- **What you need to do**: Every line of the listing that contains the word "Frontend" is to be copied out.

- **Records for the task**:
-=-=-=-=-

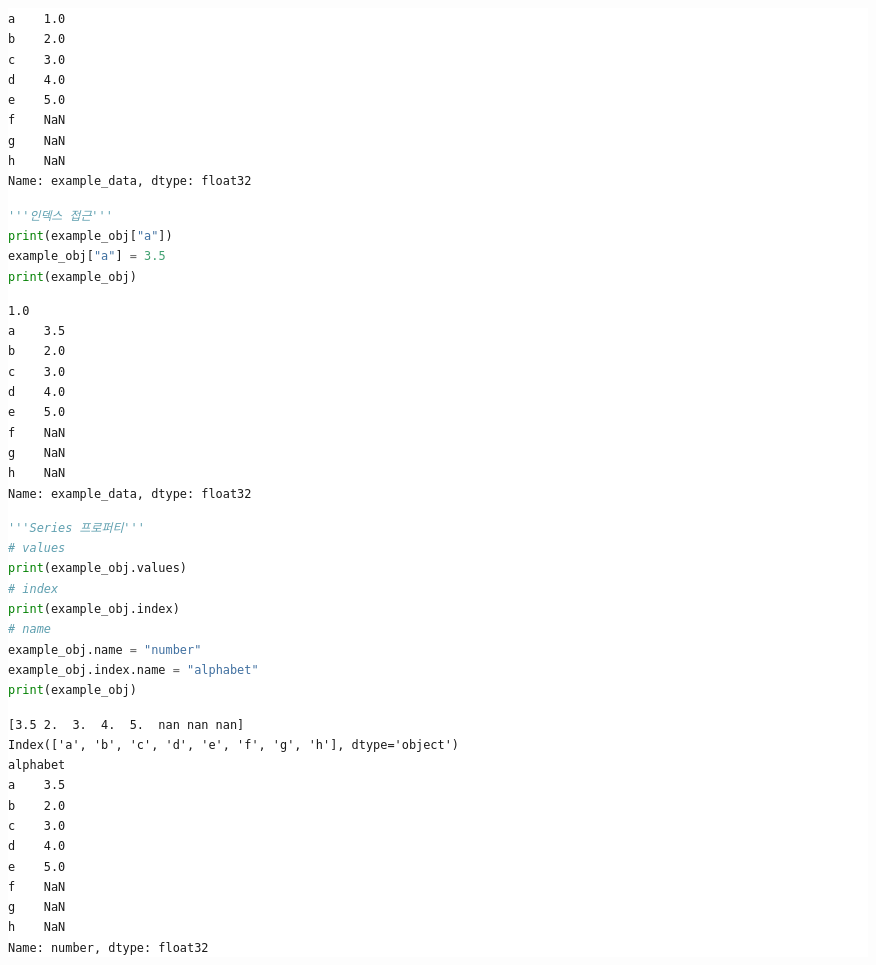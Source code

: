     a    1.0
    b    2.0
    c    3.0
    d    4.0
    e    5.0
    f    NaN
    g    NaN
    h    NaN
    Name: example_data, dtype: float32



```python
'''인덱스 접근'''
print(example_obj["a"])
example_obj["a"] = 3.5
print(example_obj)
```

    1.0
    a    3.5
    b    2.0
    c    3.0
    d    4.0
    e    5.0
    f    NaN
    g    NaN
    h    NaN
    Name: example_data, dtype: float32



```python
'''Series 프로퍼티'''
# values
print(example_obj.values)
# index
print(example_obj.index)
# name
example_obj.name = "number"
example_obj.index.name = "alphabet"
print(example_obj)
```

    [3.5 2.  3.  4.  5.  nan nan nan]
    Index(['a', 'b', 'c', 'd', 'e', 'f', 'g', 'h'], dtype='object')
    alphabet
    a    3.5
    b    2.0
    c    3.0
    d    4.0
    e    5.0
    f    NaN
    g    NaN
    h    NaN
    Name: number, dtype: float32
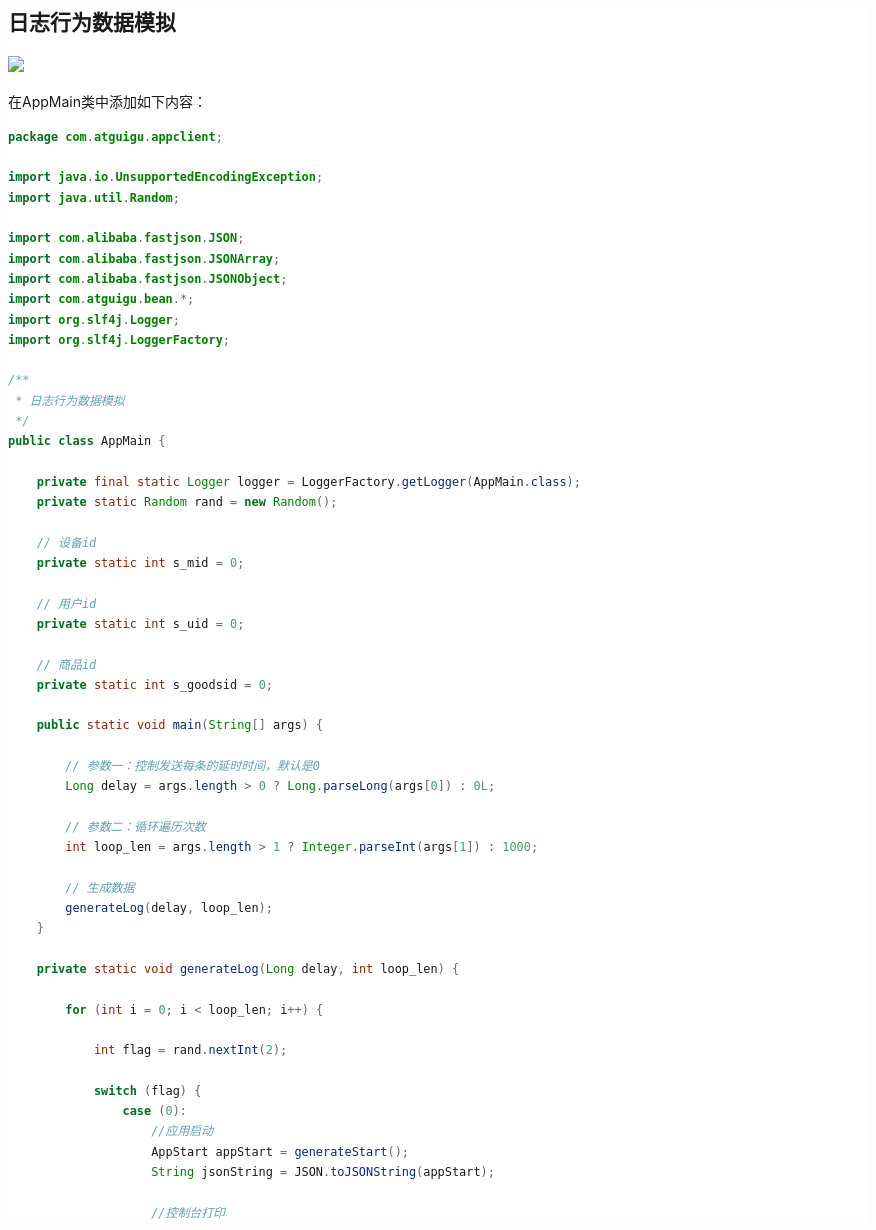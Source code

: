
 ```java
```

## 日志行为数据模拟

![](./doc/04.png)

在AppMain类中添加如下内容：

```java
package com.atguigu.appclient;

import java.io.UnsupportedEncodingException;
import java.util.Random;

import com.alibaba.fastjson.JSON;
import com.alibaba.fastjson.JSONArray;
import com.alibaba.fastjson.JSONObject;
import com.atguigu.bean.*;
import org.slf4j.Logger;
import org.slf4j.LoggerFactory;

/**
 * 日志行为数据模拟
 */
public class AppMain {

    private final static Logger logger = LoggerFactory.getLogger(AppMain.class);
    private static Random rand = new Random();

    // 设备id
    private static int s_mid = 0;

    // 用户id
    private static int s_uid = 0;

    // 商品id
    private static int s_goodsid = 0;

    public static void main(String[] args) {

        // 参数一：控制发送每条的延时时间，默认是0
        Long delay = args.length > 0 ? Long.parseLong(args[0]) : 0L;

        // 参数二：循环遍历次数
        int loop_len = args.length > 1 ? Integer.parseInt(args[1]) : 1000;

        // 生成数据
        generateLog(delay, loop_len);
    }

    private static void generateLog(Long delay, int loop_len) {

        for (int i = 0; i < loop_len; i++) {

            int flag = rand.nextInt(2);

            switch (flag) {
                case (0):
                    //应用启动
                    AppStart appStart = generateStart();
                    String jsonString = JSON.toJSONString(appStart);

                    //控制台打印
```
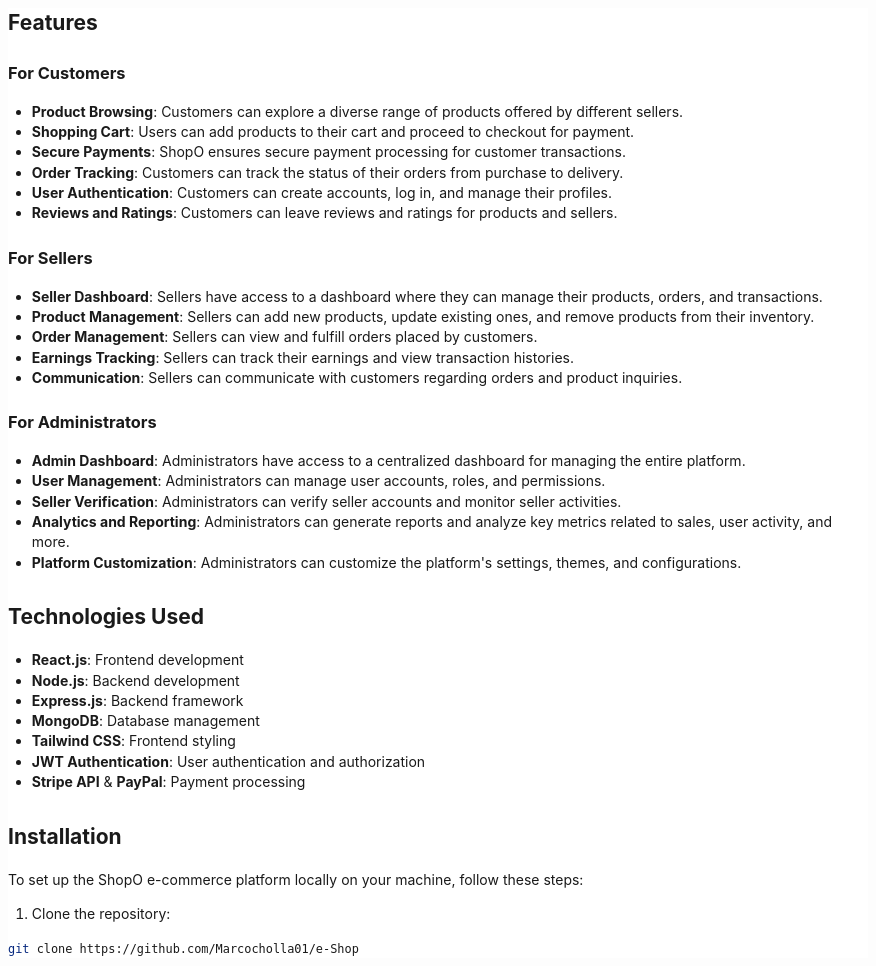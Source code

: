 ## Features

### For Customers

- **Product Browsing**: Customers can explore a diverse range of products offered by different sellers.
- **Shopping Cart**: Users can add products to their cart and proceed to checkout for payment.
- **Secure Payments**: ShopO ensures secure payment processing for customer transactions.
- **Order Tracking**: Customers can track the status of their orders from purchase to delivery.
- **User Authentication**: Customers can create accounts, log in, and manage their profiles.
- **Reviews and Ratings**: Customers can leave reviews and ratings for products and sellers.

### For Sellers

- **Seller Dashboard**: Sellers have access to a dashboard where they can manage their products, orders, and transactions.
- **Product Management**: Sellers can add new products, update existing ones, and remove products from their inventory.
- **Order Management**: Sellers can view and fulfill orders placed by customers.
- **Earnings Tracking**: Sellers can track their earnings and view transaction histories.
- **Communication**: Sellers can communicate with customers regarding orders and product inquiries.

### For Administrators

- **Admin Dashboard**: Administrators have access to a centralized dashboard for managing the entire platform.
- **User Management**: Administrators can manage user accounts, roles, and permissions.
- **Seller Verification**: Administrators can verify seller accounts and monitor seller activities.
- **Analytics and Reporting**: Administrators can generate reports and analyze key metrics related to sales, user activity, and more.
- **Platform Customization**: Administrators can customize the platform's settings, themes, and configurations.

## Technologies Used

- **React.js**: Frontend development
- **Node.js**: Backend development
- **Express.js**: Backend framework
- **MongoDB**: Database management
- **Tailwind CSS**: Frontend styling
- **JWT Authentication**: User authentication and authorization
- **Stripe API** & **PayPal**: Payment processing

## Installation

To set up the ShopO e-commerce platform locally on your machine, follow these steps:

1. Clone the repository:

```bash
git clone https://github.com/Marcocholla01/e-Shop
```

-=-=-=-=-

- **Your solution**:
- **React.js**: Frontend development
- **Tailwind CSS**: Frontend styling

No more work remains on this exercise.